::: RECORDS SUPPLIED

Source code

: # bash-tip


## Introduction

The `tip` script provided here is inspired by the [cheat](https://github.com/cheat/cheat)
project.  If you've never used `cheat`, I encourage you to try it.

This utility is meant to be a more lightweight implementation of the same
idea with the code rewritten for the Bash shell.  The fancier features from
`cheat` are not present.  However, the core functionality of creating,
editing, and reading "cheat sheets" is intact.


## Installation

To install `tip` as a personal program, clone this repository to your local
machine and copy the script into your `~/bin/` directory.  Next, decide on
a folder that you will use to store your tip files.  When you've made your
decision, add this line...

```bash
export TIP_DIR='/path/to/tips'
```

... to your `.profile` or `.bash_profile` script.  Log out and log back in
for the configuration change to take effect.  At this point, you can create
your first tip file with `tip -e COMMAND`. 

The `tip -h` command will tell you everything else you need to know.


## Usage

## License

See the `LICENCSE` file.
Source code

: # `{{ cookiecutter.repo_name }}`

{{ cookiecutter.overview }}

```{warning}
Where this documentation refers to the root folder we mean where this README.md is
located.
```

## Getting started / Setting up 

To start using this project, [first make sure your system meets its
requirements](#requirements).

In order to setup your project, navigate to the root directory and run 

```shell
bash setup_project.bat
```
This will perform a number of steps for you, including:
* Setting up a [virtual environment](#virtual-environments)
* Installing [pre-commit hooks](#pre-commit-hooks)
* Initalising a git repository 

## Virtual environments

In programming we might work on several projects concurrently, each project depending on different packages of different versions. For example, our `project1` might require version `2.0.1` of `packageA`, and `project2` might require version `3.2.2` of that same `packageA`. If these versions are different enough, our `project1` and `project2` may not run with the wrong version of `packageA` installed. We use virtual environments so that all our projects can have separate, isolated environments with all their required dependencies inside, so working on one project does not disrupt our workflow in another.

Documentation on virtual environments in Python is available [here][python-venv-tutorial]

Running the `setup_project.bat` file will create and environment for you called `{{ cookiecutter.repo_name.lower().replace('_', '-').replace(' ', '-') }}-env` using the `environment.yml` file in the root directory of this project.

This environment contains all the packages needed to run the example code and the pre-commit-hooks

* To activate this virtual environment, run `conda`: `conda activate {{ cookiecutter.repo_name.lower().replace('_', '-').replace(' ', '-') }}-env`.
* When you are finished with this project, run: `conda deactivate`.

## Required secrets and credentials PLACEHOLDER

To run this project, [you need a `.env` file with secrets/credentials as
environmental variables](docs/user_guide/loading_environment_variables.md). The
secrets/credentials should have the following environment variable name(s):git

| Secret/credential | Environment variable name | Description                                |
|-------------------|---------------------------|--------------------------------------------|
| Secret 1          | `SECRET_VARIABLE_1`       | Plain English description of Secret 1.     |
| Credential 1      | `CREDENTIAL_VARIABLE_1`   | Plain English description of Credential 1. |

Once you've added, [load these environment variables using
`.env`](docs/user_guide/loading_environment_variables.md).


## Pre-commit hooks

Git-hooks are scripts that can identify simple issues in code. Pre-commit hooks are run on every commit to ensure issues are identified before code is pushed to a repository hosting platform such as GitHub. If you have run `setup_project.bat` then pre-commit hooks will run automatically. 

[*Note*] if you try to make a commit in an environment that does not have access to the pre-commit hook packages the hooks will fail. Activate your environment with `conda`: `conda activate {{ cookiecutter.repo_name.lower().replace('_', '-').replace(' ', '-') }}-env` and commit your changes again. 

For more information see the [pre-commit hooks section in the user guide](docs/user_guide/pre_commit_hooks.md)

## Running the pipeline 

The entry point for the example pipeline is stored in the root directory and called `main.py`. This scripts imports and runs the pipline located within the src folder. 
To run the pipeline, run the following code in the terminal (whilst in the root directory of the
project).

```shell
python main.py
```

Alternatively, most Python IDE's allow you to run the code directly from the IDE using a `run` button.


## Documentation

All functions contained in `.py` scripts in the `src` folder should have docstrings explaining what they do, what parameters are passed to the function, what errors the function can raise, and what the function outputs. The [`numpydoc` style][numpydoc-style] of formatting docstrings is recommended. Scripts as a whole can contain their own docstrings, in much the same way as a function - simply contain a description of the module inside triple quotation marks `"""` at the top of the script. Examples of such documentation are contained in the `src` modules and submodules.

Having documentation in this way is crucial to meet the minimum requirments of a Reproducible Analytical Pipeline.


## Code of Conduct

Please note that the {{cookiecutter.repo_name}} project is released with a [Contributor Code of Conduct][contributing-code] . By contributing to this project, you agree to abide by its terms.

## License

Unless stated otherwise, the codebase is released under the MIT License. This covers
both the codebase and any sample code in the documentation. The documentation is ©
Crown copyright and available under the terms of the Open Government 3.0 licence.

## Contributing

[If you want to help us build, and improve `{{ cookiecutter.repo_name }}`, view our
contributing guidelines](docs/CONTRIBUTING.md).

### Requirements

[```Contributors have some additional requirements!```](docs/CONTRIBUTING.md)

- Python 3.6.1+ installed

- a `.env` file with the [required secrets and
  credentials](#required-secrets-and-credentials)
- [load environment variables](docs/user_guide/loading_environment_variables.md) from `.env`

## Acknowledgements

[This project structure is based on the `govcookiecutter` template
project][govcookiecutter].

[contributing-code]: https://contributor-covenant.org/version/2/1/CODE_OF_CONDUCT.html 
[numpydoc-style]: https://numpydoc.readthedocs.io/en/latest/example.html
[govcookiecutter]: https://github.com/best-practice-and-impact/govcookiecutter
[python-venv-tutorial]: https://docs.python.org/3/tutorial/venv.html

::::::

--- ACTIVITY ---
Would you print, exactly as written, every line above from the one holding "decision, add this line..." through the one holding "To start using", with both included and no other lines?

--- RESPONSE BELOW ---
decision, add this line...

```bash
export TIP_DIR='/path/to/tips'
```

... to your `.profile` or `.bash_profile` script.  Log out and log back in
for the configuration change to take effect.  At this point, you can create
your first tip file with `tip -e COMMAND`. 

The `tip -h` command will tell you everything else you need to know.


## Usage

## License

See the `LICENCSE` file.
Source code

: # `{{ cookiecutter.repo_name }}`

{{ cookiecutter.overview }}

```{warning}
Where this documentation refers to the root folder we mean where this README.md is
located.
```

## Getting started / Setting up 

To start using this project, [first make sure your system meets its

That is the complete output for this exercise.